Scraper for the Maryland Division of Corrections Inmate Lookup
R (required)
RStudio (optional, recommended)
A decent internet connection
Open contact_scraper.R in R or RStudio.
Optionally set the working directory to which you would like to write the program output using the setwd command.
setwd("C:/MyFolder")
Execute the script. If using RStudio, you can either click the "Source" button or select all the text in the code editor and press Ctrl+Enter
The program will take several minutes to run. The last thing it does is write a CSV with detail info for all inmates to the working directory.
If you did not set the working directory, you can print its location in a character string by executing the command getwd() from the console.

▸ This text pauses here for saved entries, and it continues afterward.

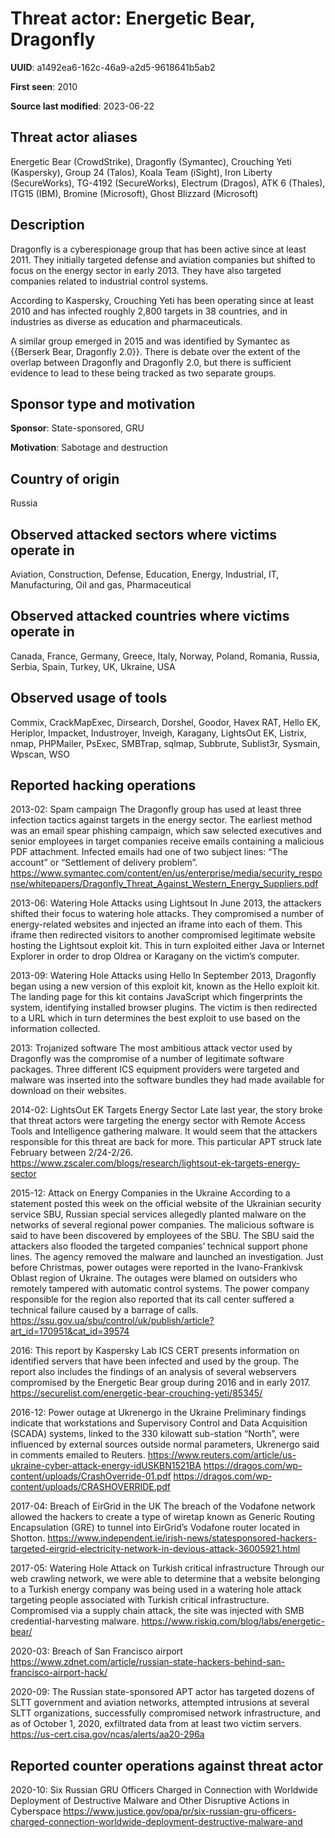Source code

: # Threat actor: Energetic Bear, Dragonfly

**UUID**: a1492ea6-162c-46a9-a2d5-9618641b5ab2

**First seen**: 2010

**Source last modified**: 2023-06-22

## Threat actor aliases

Energetic Bear (CrowdStrike), Dragonfly (Symantec), Crouching Yeti (Kaspersky), Group 24 (Talos), Koala Team (iSight), Iron Liberty (SecureWorks), TG-4192 (SecureWorks), Electrum (Dragos), ATK 6 (Thales), ITG15 (IBM), Bromine (Microsoft), Ghost Blizzard (Microsoft)

## Description

Dragonfly is a cyberespionage group that has been active since at least 2011. They initially targeted defense and aviation companies but shifted to focus on the energy sector in early 2013. They have also targeted companies related to industrial control systems.

According to Kaspersky, Crouching Yeti has been operating since at least 2010 and has infected roughly 2,800 targets in 38 countries, and in industries as diverse as education and pharmaceuticals.

A similar group emerged in 2015 and was identified by Symantec as {{Berserk Bear, Dragonfly 2.0}}. There is debate over the extent of the overlap between Dragonfly and Dragonfly 2.0, but there is sufficient evidence to lead to these being tracked as two separate groups.

## Sponsor type and motivation

**Sponsor**: State-sponsored, GRU

**Motivation**: Sabotage and destruction


## Country of origin

Russia

## Observed attacked sectors where victims operate in

Aviation, Construction, Defense, Education, Energy, Industrial, IT, Manufacturing, Oil and gas, Pharmaceutical

## Observed attacked countries where victims operate in

Canada, France, Germany, Greece, Italy, Norway, Poland, Romania, Russia, Serbia, Spain, Turkey, UK, Ukraine, USA

## Observed usage of tools

Commix, CrackMapExec, Dirsearch, Dorshel, Goodor, Havex RAT, Hello EK, Heriplor, Impacket, Industroyer, Inveigh, Karagany, LightsOut EK, Listrix, nmap, PHPMailer, PsExec, SMBTrap, sqlmap, Subbrute, Sublist3r, Sysmain, Wpscan, WSO

## Reported hacking operations

2013-02: Spam campaign
The Dragonfly group has used at least three infection tactics against targets in the energy sector. The earliest method was an email spear phishing campaign, which saw selected executives and senior employees in target companies receive emails containing a malicious PDF attachment. Infected emails had one of two subject lines: “The account” or “Settlement of delivery problem”.
https://www.symantec.com/content/en/us/enterprise/media/security_response/whitepapers/Dragonfly_Threat_Against_Western_Energy_Suppliers.pdf

2013-06: Watering Hole Attacks using Lightsout
In June 2013, the attackers shifted their focus to watering hole attacks. They compromised a number of energy-related websites and injected an iframe into each of them. This iframe then redirected visitors to another compromised legitimate website hosting the Lightsout exploit kit. This in turn exploited either Java or Internet Explorer in order to drop Oldrea or Karagany on the victim’s computer.

2013-09: Watering Hole Attacks using Hello
In September 2013, Dragonfly began using a new version of this exploit kit, known as the Hello exploit kit. The landing page for this kit contains JavaScript which fingerprints the system, identifying installed browser plugins. The victim is then redirected to a URL which in turn determines the best exploit to use based on the information collected.

2013: Trojanized software
The most ambitious attack vector used by Dragonfly was the compromise of a number of legitimate software packages. Three different ICS equipment providers were targeted and malware was inserted into the software bundles they had made available for download on their websites.

2014-02: LightsOut EK Targets Energy Sector
Late last year, the story broke that threat actors were targeting the energy sector with Remote Access Tools and Intelligence gathering malware.  It would seem that the attackers responsible for this threat are back for more.  This particular APT struck late February between 2/24-2/26.
https://www.zscaler.com/blogs/research/lightsout-ek-targets-energy-sector

2015-12: Attack on Energy Companies in the Ukraine
According to a statement posted this week on the official website of the Ukrainian security service SBU, Russian special services allegedly planted malware on the networks of several regional power companies. The malicious software is said to have been discovered by employees of the SBU.
The SBU said the attackers also flooded the targeted companies’ technical support phone lines. The agency removed the malware and launched an investigation.
Just before Christmas, power outages were reported in the Ivano-Frankivsk Oblast region of Ukraine. The outages were blamed on outsiders who remotely tampered with automatic control systems. The power company responsible for the region also reported that its call center suffered a technical failure caused by a barrage of calls.
https://ssu.gov.ua/sbu/control/uk/publish/article?art_id=170951&cat_id=39574

2016: This report by Kaspersky Lab ICS CERT presents information on identified servers that have been infected and used by the group. The report also includes the findings of an analysis of several webservers compromised by the Energetic Bear group during 2016 and in early 2017.
https://securelist.com/energetic-bear-crouching-yeti/85345/

2016-12: Power outage at Ukrenergo in the Ukraine
Preliminary findings indicate that workstations and Supervisory Control and Data Acquisition (SCADA) systems, linked to the 330 kilowatt sub-station “North”, were influenced by external sources outside normal parameters, Ukrenergo said in comments emailed to Reuters.
https://www.reuters.com/article/us-ukraine-cyber-attack-energy-idUSKBN1521BA
https://dragos.com/wp-content/uploads/CrashOverride-01.pdf
https://dragos.com/wp-content/uploads/CRASHOVERRIDE.pdf

2017-04: Breach of EirGrid in the UK
The breach of the Vodafone network allowed the hackers to create a type of wiretap known as Generic Routing Encapsulation (GRE) to tunnel into EirGrid’s Vodafone router located in Shotton.
https://www.independent.ie/irish-news/statesponsored-hackers-targeted-eirgrid-electricity-network-in-devious-attack-36005921.html

2017-05: Watering Hole Attack on Turkish critical infrastructure
Through our web crawling network, we were able to determine that a website belonging to a Turkish energy company was being used in a watering hole attack targeting people associated with Turkish critical infrastructure. Compromised via a supply chain attack, the site was injected with SMB credential-harvesting malware.
https://www.riskiq.com/blog/labs/energetic-bear/

2020-03: Breach of San Francisco airport
https://www.zdnet.com/article/russian-state-hackers-behind-san-francisco-airport-hack/

2020-09: The Russian state-sponsored APT actor has targeted dozens of SLTT government and aviation networks, attempted intrusions at several SLTT organizations, successfully compromised network infrastructure, and as of October 1, 2020, exfiltrated data from at least two victim servers.
https://us-cert.cisa.gov/ncas/alerts/aa20-296a

## Reported counter operations against threat actor

2020-10: Six Russian GRU Officers Charged in Connection with Worldwide Deployment of Destructive Malware and Other Disruptive Actions in Cyberspace
https://www.justice.gov/opa/pr/six-russian-gru-officers-charged-connection-worldwide-deployment-destructive-malware-and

This will need to be updated if the site changes
base.url <- "http://www.dpscs.state.md.us/inmate/"
This will need to be updated if the number of of query results displayed on a page changes.
npage <- 15
The MDOC Inmate Lookup uses 2 types of url based queries:
- name queries have 3 parameters: last name, first name, and start number
http://www.dpscs.state.md.us/inmate/search.do?searchType=name&lastnm=A&firstnm=&start=1
- detail queries use a unique ID for each inmate.
http://www.dpscs.state.md.us/inmate/search.do?searchType=detail&id=79172211
A query that returns multiple results will show a page with embedded links to the detail page for each inmate matched by the query.
The main program function is letter.contacts. It has has one argument, letter, which defines the last name value of the name type url query.
The program applies this function to each letter of the alphabet.
The function stores the number of results of each query, found by a regular expression match in the html text of the results page.
This number and the npage parameter are used to generate a sequence of start numbers, which can be specified in the url query to view a page of results for a query that returns many.
The text of each page of results is read and the embedded urls are stored.
A connection is opened for each of these urls and the html text is read and parsed to get inmate detail info. The parsing section uses line numbers of html text. These will need to be changed if the structure of the detail page template changes. It may be a good idea to go ahead and change the parsing section to use regular expression matches instead.
Some inmates have duplicate records (on all fields). These are removed.